=== Records shown ===
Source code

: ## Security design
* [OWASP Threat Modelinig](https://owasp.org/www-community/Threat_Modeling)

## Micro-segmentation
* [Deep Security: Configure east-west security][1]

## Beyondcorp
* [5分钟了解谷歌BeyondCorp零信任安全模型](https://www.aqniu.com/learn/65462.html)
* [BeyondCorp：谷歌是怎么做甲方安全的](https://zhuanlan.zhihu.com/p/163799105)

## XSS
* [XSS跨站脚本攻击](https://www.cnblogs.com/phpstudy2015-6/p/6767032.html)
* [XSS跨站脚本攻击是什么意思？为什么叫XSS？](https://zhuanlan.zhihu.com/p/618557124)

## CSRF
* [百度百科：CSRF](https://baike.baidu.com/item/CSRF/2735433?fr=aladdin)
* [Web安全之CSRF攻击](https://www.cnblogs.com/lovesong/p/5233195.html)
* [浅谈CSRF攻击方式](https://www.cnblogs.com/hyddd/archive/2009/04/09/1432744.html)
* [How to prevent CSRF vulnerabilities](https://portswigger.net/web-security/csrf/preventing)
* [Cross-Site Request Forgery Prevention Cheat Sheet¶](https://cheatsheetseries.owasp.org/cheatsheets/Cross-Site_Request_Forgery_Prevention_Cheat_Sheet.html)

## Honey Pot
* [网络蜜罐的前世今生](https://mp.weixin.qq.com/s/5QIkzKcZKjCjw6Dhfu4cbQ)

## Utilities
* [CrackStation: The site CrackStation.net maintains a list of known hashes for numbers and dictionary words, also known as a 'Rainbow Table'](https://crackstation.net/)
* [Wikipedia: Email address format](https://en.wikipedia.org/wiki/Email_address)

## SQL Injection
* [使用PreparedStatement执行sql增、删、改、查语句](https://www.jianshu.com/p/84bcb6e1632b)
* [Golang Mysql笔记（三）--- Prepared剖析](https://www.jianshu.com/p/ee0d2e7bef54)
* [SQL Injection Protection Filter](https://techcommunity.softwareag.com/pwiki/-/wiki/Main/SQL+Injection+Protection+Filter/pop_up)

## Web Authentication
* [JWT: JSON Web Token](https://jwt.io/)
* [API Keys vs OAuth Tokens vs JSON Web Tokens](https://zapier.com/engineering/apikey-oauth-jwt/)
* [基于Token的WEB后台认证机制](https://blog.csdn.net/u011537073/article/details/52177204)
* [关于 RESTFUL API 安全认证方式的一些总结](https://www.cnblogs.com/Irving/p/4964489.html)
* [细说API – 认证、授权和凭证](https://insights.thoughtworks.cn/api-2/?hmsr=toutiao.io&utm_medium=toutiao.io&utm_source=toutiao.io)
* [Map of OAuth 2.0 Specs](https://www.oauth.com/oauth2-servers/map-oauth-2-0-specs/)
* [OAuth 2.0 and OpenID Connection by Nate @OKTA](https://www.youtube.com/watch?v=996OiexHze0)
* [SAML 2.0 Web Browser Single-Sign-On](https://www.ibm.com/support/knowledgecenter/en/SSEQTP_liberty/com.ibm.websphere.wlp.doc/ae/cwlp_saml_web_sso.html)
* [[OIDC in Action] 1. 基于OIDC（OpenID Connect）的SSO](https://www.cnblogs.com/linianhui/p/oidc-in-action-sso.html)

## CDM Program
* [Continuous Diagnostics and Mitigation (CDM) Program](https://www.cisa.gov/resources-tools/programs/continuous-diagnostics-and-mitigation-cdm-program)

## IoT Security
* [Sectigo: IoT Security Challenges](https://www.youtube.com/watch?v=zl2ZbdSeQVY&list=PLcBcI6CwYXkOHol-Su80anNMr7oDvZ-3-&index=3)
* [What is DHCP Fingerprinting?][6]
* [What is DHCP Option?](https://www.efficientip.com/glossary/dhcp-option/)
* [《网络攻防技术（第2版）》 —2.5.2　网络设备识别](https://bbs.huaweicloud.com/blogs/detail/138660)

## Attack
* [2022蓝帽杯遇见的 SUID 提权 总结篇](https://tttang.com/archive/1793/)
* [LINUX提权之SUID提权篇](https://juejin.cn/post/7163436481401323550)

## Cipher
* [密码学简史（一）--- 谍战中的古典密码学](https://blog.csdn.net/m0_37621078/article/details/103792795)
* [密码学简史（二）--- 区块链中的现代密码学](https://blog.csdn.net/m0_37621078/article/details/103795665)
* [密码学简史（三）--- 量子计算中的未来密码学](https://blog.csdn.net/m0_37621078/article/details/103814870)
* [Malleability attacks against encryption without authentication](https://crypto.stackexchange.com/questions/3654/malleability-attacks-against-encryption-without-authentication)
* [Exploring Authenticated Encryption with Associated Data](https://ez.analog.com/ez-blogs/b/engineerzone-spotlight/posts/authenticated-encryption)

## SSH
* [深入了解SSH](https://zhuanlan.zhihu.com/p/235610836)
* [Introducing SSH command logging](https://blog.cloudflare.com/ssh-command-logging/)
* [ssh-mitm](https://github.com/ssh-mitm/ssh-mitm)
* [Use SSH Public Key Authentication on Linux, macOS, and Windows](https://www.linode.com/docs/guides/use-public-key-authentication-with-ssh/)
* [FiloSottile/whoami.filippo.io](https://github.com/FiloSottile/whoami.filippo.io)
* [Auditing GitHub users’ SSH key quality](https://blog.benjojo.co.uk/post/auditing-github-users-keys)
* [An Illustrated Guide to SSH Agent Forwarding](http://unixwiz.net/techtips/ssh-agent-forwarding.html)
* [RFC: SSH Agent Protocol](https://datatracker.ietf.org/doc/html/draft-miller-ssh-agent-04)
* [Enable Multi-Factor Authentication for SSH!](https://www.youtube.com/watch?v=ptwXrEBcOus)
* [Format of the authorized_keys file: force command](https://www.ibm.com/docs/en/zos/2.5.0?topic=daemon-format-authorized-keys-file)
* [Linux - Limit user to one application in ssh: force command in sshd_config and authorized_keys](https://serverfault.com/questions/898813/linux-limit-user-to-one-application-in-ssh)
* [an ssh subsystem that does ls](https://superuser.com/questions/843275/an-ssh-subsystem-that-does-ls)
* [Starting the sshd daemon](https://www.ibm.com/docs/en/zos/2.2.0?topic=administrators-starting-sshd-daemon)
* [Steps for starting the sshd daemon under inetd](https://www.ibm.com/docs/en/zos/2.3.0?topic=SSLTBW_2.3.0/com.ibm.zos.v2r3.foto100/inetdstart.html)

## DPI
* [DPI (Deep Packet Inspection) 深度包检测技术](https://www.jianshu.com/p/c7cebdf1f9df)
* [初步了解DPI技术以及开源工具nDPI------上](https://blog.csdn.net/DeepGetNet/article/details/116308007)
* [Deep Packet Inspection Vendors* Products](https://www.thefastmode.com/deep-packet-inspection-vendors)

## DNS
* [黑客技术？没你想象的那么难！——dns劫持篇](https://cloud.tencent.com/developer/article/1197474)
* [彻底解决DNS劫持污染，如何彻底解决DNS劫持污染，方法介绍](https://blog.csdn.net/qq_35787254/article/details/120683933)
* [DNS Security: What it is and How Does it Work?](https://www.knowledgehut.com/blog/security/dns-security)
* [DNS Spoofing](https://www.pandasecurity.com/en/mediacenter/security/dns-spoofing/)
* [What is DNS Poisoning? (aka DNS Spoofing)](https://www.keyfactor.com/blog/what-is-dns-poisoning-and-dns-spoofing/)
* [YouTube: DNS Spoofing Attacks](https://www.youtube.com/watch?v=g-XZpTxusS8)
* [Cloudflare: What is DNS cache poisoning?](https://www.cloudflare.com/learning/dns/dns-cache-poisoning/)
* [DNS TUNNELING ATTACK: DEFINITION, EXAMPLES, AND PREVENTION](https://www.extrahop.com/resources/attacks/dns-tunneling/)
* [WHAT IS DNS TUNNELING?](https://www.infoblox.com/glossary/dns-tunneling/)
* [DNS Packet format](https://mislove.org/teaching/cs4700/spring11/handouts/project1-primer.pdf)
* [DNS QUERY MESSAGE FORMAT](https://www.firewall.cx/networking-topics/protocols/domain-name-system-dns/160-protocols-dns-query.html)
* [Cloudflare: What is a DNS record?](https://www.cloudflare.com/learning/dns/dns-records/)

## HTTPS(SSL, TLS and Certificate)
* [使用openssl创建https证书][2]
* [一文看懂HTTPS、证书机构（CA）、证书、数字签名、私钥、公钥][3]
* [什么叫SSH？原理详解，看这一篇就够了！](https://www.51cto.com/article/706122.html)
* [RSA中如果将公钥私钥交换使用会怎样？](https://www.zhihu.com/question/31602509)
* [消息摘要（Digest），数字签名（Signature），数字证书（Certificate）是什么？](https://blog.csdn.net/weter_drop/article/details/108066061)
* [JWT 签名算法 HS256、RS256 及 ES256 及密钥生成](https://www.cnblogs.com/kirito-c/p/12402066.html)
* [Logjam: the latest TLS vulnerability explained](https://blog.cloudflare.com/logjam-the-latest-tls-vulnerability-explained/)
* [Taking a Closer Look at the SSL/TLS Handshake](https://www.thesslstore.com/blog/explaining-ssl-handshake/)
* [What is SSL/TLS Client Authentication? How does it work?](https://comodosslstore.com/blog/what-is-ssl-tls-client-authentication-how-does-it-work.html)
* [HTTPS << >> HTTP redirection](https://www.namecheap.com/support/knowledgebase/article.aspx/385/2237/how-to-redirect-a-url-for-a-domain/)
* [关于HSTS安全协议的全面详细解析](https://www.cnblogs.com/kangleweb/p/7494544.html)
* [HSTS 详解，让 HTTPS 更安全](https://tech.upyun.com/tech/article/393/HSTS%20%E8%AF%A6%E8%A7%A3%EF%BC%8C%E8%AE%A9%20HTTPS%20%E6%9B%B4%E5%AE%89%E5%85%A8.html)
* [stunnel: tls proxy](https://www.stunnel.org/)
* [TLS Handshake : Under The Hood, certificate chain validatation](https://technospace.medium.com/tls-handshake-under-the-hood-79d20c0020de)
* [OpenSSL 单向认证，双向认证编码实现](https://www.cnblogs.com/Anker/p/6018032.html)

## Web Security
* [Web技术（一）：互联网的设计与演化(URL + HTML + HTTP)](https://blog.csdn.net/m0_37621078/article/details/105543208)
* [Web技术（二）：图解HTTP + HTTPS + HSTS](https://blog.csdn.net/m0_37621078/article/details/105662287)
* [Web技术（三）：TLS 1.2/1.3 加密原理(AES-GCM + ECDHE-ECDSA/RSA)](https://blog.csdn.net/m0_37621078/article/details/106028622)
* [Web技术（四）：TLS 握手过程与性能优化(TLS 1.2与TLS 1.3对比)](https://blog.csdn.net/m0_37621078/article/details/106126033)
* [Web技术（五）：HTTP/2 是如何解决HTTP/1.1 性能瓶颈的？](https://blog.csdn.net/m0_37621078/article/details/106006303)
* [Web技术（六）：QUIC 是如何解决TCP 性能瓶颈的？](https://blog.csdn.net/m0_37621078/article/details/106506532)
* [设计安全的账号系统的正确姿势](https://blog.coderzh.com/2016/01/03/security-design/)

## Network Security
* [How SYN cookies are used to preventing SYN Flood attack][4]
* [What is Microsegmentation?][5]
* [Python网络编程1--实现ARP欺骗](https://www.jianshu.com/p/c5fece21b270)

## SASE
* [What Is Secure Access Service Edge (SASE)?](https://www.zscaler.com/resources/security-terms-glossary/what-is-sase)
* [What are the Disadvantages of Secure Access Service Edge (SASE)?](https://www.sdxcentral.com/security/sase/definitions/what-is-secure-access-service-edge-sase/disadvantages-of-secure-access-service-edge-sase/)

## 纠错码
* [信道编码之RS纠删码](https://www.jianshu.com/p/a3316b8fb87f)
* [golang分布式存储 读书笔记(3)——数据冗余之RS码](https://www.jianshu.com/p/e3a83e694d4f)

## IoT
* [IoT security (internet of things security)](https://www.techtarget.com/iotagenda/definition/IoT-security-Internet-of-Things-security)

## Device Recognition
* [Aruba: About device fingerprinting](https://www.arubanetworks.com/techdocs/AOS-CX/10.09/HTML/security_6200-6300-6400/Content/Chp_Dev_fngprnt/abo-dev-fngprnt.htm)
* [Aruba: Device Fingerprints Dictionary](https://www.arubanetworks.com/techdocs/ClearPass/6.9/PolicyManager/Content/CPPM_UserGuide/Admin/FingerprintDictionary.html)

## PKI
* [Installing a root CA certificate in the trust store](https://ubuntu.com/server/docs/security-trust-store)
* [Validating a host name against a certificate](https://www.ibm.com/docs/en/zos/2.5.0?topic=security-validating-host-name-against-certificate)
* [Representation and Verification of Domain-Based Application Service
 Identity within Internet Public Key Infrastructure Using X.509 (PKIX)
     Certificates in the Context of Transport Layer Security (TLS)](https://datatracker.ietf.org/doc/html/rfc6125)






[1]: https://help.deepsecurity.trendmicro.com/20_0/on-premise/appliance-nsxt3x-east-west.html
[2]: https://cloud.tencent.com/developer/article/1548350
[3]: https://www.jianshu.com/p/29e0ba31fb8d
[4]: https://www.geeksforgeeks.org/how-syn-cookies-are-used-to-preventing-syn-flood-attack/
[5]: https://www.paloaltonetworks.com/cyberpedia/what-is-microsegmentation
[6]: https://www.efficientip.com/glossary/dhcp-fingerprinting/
===
=== Records shown ===
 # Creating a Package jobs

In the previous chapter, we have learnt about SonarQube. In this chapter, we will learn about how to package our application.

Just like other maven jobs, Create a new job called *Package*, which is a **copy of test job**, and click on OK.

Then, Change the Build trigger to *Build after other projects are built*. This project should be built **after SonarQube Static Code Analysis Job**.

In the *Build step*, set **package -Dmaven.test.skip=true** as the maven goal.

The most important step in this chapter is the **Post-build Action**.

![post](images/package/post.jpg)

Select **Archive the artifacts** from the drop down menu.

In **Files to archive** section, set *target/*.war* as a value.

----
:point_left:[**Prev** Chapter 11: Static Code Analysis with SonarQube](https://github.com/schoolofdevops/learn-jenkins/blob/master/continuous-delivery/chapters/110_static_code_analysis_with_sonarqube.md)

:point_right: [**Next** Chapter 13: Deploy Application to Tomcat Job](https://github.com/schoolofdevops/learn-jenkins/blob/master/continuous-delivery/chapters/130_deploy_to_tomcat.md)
===
Write out, from the lines above, only those from the line with "## SQL Injection" to the line with "## Web Authentication", exactly as given, including the first and the last.

## SQL Injection
* [使用PreparedStatement执行sql增、删、改、查语句](https://www.jianshu.com/p/84bcb6e1632b)
* [Golang Mysql笔记（三）--- Prepared剖析](https://www.jianshu.com/p/ee0d2e7bef54)
* [SQL Injection Protection Filter](https://techcommunity.softwareag.com/pwiki/-/wiki/Main/SQL+Injection+Protection+Filter/pop_up)

## Web Authentication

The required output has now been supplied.